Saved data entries
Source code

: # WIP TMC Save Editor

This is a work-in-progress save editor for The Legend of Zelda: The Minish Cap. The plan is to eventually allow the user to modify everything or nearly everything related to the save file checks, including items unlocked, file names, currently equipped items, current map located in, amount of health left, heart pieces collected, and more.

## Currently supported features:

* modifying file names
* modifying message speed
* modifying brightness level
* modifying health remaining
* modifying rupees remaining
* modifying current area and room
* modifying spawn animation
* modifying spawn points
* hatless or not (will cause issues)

==

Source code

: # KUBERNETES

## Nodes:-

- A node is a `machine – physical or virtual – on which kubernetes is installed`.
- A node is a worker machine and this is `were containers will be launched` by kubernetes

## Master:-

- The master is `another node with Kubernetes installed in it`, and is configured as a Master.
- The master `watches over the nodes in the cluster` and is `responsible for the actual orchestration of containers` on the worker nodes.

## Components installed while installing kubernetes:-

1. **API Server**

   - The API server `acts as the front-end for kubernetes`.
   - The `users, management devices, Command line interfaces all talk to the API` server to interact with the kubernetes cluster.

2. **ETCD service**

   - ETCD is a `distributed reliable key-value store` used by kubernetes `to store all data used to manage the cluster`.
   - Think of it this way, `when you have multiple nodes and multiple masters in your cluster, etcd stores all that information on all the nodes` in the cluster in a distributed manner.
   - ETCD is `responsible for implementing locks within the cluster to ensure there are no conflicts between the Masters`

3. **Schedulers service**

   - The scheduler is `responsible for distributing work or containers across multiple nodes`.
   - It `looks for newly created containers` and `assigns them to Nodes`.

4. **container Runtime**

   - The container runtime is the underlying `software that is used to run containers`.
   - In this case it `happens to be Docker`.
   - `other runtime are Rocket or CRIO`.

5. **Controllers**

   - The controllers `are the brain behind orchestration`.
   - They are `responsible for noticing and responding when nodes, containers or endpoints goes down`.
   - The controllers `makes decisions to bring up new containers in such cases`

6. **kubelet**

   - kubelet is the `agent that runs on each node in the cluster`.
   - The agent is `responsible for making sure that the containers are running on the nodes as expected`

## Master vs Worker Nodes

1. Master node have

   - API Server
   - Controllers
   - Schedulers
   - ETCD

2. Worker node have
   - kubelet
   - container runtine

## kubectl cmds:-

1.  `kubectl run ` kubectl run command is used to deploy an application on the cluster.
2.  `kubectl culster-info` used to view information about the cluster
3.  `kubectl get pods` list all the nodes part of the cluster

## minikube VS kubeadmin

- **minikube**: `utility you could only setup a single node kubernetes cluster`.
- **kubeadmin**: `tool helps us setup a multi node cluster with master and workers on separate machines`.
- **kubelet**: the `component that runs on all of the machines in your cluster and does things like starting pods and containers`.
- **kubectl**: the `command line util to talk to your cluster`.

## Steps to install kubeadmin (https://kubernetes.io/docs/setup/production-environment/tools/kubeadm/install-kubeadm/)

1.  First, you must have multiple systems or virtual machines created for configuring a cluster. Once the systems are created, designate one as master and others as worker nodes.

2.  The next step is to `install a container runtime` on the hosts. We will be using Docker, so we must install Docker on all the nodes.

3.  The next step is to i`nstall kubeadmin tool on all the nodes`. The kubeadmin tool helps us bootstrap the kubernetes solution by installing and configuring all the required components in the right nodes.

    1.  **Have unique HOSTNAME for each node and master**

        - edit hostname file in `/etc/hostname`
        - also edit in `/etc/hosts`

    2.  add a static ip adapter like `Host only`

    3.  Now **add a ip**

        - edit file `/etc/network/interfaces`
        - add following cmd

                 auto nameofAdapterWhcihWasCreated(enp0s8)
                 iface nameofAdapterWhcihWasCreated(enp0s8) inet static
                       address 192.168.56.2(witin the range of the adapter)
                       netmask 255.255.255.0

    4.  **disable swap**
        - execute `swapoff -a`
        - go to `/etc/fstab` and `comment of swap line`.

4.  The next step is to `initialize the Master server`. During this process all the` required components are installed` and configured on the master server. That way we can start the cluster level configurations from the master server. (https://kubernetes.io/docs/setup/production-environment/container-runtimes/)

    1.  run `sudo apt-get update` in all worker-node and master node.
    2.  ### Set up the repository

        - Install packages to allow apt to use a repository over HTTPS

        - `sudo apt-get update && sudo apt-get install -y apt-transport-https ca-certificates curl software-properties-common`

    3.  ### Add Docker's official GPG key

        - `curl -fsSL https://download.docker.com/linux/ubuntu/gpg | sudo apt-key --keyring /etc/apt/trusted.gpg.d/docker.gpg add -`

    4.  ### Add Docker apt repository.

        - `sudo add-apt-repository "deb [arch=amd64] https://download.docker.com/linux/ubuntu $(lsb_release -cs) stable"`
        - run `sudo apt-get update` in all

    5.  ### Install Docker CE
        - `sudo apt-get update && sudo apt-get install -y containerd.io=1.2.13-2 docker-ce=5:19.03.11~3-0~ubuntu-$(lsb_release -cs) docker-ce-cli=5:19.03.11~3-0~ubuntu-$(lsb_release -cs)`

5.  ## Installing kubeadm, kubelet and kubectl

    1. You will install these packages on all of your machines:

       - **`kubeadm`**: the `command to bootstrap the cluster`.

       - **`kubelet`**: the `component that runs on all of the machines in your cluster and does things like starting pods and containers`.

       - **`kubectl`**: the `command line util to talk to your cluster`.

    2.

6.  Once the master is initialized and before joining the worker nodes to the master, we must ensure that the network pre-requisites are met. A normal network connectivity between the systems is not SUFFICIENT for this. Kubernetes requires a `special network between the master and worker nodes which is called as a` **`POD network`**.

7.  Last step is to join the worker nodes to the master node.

* * *

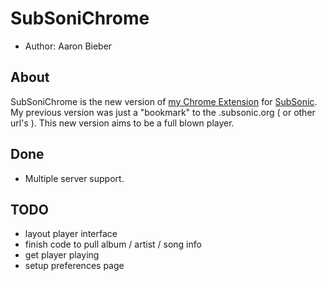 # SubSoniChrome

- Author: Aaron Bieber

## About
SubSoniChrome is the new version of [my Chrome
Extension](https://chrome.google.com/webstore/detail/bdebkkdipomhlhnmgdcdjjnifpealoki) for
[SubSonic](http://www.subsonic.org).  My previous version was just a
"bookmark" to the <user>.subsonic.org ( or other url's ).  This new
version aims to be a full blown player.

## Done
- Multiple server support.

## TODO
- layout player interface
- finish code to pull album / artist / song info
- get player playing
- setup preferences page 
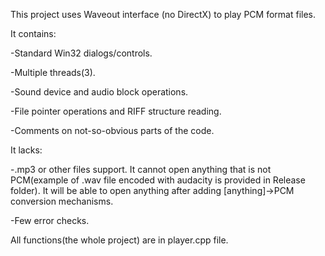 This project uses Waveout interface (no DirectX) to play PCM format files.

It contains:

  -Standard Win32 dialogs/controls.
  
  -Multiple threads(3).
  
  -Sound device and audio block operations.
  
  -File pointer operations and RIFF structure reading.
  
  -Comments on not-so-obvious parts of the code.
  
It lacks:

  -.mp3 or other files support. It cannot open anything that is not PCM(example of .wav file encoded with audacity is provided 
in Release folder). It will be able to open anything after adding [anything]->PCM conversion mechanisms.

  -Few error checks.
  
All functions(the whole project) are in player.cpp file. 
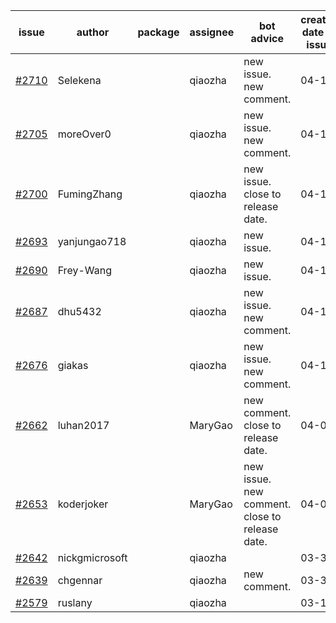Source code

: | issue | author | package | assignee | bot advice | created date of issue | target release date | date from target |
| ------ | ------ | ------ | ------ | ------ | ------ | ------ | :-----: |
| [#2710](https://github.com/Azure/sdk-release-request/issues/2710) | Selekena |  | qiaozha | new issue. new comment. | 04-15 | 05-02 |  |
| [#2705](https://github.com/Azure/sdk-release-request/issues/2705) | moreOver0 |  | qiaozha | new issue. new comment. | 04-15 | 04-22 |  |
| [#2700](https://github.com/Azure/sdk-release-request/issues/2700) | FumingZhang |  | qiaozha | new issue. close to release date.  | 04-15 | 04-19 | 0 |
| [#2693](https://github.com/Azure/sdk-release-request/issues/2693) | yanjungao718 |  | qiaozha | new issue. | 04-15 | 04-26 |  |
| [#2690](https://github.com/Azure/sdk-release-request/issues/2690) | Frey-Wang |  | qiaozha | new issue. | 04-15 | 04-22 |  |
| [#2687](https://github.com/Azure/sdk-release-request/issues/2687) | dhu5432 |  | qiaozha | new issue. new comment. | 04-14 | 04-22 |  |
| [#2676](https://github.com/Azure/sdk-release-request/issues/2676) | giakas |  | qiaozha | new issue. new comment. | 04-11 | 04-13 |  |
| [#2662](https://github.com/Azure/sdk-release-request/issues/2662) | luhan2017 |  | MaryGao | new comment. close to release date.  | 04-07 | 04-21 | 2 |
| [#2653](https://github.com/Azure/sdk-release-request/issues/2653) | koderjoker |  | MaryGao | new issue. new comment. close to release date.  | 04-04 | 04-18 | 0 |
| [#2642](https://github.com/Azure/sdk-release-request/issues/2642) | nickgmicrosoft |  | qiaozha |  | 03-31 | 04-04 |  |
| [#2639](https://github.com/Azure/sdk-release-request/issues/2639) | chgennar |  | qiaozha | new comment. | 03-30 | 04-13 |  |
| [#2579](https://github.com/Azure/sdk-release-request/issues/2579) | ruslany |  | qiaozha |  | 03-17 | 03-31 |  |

# [Task details]
Where a line of the records contains the word "pods", copy that line.

# [Answer space]
3.  `kubectl get pods` list all the nodes part of the cluster
- **kubelet**: the `component that runs on all of the machines in your cluster and does things like starting pods and containers`.
       - **`kubelet`**: the `component that runs on all of the machines in your cluster and does things like starting pods and containers`.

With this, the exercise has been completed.